Shortly after that census, Aunt Rose faced the tragedy of her mother's suicide, which led me to another puzzling family detail. Searching for death reports on the date of Anna's suicide, the only name listed in the New York City records was for a woman with a surname listed as Kusharvska. If this was our Anna—and it was the only Anna listed in death records for the city on that date and address—it proposed yet another surname to be added to the family history. But how?
The only indication of anything remotely like that surname for Rose's mother was when I found the two of them, again living together, back in the 1910 census. There, Rose Miller was entered in the record with her mother, whose mangled surname was listed as "Kusfkr." I can only imagine the enumerator's befuddled face upon having a Polish immigrant tell him how to spell in English what must have sounded almost unpronounceable.

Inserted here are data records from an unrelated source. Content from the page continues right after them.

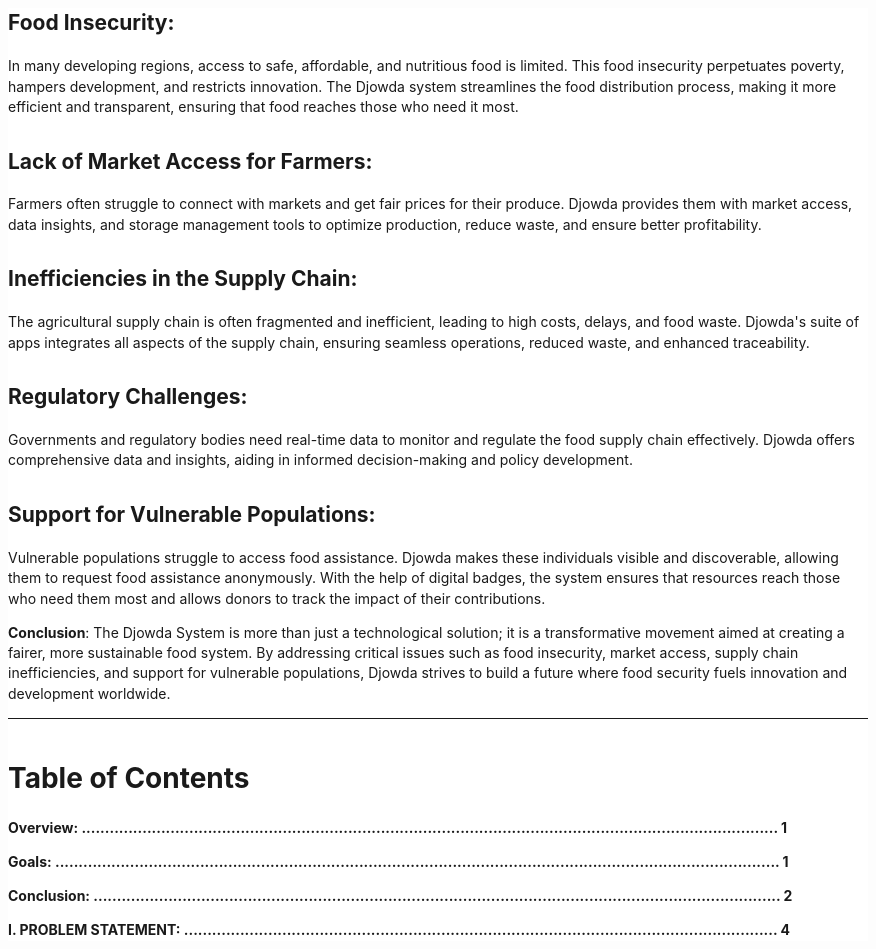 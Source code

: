 
## Food Insecurity:
In many developing regions, access to safe, affordable, and nutritious food is limited. This food insecurity perpetuates poverty, hampers development, and restricts innovation. The Djowda system streamlines the food distribution process, making it more efficient and transparent, ensuring that food reaches those who need it most.

## Lack of Market Access for Farmers:
Farmers often struggle to connect with markets and get fair prices for their produce. Djowda provides them with market access, data insights, and storage management tools to optimize production, reduce waste, and ensure better profitability.

## Inefficiencies in the Supply Chain:
The agricultural supply chain is often fragmented and inefficient, leading to high costs, delays, and food waste. Djowda's suite of apps integrates all aspects of the supply chain, ensuring seamless operations, reduced waste, and enhanced traceability.

## Regulatory Challenges:
Governments and regulatory bodies need real-time data to monitor and regulate the food supply chain effectively. Djowda offers comprehensive data and insights, aiding in informed decision-making and policy development.

## Support for Vulnerable Populations:
Vulnerable populations struggle to access food assistance. Djowda makes these individuals visible and discoverable, allowing them to request food assistance anonymously. With the help of digital badges, the system ensures that resources reach those who need them most and allows donors to track the impact of their contributions.

**Conclusion**:
The Djowda System is more than just a technological solution; it is a transformative movement aimed at creating a fairer, more sustainable food system. By addressing critical issues such as food insecurity, market access, supply chain inefficiencies, and support for vulnerable populations, Djowda strives to build a future where food security fuels innovation and development worldwide.

---

# Table of Contents

**Overview: ..................................................................................................................................................... 1**

**Goals: ........................................................................................................................................................... 1**

**Conclusion: ................................................................................................................................................... 2**

**I. PROBLEM STATEMENT: ............................................................................................................................... 4**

The trail for Rose went nearly dark after the 1930 census, the last point at which she was enumerated alongside her husband, George Kober. George died in 1932, and was buried at the beautiful Woodlawn Cemetery in the Bronx, presumably near where his unfortunate mother-in-law, Anna, had been laid to rest. After that point, I found a newspaper entry announcing the marriage of Rose Kober to a post office employee named Julius Hassinger—but after that report, I found no sign of the couple.
Worse, I could locate no further record of Rose—except for a typed-in entry on George Kober's Find A Grave memorial that he was "husband of Rose."
Finding a mention of an ancestry every ten years may be a satisfactory result for some researchers, but somehow, this relative is too close to my own generation for that to suffice. I want to know when, of all the dates of immigration offered in census records, Aunt Rose actually made it to New York. Finding a passenger record for a specific ship would be a nice touch. Beyond that, though, finding something as simple as a death record—whether under her name as Rose Hassinger, as her most recent marriage would lead us to suspect, or by her former name, Rose Kober—is important.
Aunt Rose, though beaming in family photos as the doting aunt to my young father and his sister, had no children of her own, thus no one to remember her or add her name to their lineage. Yet, she likely was present at many family functions—everything from holiday gatherings to special occasions like weddings or graduations. Such are the "little" details I'm hoping to discover this month, along with the weightier details of landmark experiences in her own life. Above all, though she became no one's ancestor, I want Aunt Rose to be remembered as if she were.
Well put. I really like your wish to remember and document those who do not have direct descendants. I have that wish also, especially for women who helped raise others' children, and also for young men who died in battle.
ReplyDeleteHere's a heavy hint. What I love about Family Search besides the fact that it is free, is that the search engine can be so flexible. You can tighten and loosen a search as needed. Sometimes I like to throw a search wide open when narrow filters are not working. For example, I might search for a woman by her married name and add just her spouse's first name and the state I know they were in. If that does not work, I reverse the process and search by his name with just her first name and the state. I can't tell you why one version might pull up results when the other doesn't - but it does. Try it. The fun, of course, is in the search and discovery.